Filter the entries down to the lines holding "slide", then copy those lines.

[Stored items from a collection]
▬▬▬▬▬▬▬▬▬▬

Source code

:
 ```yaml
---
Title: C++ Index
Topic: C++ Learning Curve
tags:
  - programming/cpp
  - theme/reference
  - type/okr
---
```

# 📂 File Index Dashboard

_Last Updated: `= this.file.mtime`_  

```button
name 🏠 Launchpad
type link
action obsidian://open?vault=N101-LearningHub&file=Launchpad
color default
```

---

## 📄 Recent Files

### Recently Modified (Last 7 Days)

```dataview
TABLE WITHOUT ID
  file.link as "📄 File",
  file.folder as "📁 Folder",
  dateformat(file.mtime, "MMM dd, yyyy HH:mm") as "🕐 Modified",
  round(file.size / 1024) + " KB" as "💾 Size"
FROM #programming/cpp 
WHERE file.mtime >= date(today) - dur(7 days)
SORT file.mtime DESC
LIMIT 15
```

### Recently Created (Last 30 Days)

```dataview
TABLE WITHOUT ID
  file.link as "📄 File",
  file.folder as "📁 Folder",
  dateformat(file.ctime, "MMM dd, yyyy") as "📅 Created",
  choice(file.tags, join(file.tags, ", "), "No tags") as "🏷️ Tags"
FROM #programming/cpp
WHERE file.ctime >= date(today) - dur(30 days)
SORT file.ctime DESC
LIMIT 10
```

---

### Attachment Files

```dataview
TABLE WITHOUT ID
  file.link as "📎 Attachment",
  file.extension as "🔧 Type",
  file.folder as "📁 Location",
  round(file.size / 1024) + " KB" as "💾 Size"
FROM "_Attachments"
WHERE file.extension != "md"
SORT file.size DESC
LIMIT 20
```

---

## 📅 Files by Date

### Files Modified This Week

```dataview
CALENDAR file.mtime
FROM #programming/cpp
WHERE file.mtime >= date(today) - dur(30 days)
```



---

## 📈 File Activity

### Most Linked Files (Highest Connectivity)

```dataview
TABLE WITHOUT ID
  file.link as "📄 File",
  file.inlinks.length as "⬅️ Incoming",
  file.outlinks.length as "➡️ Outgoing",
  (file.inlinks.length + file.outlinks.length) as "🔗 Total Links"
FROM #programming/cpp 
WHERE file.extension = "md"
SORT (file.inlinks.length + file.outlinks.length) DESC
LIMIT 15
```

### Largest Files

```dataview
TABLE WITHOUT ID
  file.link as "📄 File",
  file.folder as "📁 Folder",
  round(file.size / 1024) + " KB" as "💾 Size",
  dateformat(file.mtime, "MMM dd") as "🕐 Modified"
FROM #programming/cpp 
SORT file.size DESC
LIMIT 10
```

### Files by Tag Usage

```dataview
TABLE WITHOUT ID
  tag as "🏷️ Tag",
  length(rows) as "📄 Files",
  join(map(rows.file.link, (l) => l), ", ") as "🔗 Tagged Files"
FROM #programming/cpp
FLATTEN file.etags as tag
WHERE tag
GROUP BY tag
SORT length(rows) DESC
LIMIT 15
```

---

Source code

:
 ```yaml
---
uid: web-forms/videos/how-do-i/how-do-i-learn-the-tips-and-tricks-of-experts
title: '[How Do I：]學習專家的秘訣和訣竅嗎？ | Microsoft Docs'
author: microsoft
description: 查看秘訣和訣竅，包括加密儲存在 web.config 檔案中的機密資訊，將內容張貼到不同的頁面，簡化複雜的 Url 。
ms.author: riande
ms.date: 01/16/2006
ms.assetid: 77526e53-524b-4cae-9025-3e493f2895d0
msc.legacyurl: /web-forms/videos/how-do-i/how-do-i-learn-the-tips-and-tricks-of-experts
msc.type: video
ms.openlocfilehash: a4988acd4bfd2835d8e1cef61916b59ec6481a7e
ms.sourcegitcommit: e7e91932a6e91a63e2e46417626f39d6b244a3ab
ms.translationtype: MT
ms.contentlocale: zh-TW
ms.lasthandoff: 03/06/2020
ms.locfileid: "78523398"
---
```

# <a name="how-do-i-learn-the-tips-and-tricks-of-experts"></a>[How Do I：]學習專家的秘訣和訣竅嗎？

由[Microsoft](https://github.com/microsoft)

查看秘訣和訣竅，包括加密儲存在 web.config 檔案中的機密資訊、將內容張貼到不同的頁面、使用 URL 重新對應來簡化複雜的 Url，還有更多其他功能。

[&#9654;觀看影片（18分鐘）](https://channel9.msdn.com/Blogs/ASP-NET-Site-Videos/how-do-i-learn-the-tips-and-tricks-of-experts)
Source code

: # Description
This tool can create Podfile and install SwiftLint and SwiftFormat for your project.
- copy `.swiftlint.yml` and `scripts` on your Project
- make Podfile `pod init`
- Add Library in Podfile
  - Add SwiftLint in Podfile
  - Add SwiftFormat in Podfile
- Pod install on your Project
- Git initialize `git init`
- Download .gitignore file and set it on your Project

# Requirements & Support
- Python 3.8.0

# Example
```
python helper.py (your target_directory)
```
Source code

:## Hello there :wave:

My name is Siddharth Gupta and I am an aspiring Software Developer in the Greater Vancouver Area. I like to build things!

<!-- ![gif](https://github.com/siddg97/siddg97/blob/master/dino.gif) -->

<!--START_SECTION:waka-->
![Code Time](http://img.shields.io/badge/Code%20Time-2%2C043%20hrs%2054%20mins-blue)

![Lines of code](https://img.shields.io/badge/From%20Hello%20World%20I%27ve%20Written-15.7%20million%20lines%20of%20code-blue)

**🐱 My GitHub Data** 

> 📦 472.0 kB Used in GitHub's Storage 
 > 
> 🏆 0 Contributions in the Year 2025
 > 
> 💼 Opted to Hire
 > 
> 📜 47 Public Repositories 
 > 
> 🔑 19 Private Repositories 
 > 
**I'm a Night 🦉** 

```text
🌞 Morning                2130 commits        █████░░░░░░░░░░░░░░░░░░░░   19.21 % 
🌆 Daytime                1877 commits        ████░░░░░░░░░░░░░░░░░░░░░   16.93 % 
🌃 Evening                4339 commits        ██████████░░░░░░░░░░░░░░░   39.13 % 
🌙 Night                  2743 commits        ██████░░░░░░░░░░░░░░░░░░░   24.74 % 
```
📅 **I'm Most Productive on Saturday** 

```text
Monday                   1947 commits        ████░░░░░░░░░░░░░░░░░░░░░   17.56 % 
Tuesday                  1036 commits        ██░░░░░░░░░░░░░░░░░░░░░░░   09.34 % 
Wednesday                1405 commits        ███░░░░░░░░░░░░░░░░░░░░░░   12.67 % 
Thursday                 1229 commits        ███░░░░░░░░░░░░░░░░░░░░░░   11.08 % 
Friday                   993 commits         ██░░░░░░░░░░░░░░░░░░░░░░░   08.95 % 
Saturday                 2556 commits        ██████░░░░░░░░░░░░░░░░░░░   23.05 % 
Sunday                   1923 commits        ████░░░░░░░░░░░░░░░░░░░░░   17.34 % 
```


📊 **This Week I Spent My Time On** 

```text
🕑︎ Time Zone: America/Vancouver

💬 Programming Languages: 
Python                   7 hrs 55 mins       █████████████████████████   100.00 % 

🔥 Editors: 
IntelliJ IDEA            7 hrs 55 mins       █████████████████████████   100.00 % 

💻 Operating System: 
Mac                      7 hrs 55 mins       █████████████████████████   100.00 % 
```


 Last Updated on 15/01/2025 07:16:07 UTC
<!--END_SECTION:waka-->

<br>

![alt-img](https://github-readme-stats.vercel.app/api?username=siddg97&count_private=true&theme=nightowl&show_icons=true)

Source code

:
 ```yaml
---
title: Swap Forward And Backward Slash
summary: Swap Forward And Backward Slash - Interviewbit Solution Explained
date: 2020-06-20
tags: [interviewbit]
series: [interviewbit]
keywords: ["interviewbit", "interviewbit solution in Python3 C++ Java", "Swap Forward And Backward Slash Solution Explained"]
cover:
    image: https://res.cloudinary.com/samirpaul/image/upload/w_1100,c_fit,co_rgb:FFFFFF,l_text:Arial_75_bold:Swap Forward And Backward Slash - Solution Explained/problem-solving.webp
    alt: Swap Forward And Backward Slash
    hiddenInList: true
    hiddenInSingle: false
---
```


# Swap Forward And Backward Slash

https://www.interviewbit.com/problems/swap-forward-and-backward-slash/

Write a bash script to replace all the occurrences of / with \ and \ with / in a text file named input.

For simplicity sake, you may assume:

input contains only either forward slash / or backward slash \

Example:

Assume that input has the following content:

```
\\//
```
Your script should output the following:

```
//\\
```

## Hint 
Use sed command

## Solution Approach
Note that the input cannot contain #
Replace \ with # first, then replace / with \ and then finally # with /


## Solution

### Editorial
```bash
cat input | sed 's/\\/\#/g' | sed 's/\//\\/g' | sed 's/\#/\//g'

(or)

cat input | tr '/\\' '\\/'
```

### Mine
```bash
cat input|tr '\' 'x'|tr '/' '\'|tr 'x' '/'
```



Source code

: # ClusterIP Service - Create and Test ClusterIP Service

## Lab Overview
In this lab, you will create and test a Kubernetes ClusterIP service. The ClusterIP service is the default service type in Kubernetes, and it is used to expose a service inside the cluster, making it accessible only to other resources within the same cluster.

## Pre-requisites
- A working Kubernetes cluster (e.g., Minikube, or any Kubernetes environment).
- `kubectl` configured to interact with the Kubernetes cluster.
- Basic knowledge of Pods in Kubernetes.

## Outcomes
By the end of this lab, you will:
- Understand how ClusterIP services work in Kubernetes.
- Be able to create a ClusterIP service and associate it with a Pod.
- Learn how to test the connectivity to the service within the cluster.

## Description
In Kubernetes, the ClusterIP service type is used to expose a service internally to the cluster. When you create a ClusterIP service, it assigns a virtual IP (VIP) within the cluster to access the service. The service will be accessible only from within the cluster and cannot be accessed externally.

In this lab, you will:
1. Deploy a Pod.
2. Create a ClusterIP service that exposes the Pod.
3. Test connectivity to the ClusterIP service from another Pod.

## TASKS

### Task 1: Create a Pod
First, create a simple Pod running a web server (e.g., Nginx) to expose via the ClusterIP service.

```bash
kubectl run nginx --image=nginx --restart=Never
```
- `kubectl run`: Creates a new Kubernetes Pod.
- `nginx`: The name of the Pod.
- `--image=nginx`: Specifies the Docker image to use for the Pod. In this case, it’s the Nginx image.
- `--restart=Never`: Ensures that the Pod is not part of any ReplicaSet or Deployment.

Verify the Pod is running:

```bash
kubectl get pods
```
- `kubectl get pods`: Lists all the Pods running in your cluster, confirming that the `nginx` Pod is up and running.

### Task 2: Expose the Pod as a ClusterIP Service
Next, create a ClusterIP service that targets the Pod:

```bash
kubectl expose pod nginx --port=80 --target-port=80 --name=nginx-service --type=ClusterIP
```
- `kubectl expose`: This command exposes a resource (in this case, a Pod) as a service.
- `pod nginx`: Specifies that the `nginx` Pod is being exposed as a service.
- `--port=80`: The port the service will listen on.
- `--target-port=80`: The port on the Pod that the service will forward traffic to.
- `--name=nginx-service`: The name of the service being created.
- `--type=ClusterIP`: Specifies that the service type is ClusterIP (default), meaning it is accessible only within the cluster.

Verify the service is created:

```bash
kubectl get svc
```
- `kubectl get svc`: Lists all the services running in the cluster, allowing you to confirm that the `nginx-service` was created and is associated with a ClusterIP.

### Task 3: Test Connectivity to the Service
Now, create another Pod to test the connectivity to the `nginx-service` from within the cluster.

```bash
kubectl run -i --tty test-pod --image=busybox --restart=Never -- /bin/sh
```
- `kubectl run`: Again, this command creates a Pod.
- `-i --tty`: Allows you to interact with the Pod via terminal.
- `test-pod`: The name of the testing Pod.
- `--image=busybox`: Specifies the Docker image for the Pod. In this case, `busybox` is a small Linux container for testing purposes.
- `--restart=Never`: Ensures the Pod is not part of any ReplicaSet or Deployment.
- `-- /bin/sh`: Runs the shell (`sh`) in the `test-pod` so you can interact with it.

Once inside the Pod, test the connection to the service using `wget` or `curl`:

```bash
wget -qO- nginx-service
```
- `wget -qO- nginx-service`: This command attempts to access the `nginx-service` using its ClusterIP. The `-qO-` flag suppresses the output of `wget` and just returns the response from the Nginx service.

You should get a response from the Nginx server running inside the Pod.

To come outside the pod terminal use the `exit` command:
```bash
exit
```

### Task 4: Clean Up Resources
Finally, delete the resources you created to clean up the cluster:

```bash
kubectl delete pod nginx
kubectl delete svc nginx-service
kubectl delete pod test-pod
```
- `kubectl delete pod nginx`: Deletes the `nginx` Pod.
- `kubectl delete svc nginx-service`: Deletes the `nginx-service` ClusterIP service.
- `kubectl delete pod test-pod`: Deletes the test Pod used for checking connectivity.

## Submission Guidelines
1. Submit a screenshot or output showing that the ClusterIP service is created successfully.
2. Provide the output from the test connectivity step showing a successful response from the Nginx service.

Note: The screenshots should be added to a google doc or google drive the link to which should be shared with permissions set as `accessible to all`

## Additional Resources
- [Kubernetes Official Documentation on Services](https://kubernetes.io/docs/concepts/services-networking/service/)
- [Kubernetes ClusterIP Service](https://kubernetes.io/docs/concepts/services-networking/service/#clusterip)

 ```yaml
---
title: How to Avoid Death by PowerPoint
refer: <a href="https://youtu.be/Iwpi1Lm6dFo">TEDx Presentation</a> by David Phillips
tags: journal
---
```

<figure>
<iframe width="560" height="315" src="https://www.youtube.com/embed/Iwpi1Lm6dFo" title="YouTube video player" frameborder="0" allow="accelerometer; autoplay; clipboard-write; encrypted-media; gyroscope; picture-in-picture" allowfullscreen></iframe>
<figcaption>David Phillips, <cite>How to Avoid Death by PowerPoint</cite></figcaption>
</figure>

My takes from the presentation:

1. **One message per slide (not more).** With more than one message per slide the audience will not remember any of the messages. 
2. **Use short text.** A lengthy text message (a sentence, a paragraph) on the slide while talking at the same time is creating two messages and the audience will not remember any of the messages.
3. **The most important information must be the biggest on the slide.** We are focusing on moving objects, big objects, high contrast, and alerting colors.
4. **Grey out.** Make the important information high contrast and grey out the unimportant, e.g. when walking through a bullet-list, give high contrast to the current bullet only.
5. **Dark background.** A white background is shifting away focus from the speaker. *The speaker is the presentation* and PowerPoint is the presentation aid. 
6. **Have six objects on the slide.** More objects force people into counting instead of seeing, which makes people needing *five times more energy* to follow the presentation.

▬▬▬▬▬▬▬▬▬▬

**Exercise output:**
1. **One message per slide (not more).** With more than one message per slide the audience will not remember any of the messages. 
2. **Use short text.** A lengthy text message (a sentence, a paragraph) on the slide while talking at the same time is creating two messages and the audience will not remember any of the messages.
3. **The most important information must be the biggest on the slide.** We are focusing on moving objects, big objects, high contrast, and alerting colors.
6. **Have six objects on the slide.** More objects force people into counting instead of seeing, which makes people needing *five times more energy* to follow the presentation.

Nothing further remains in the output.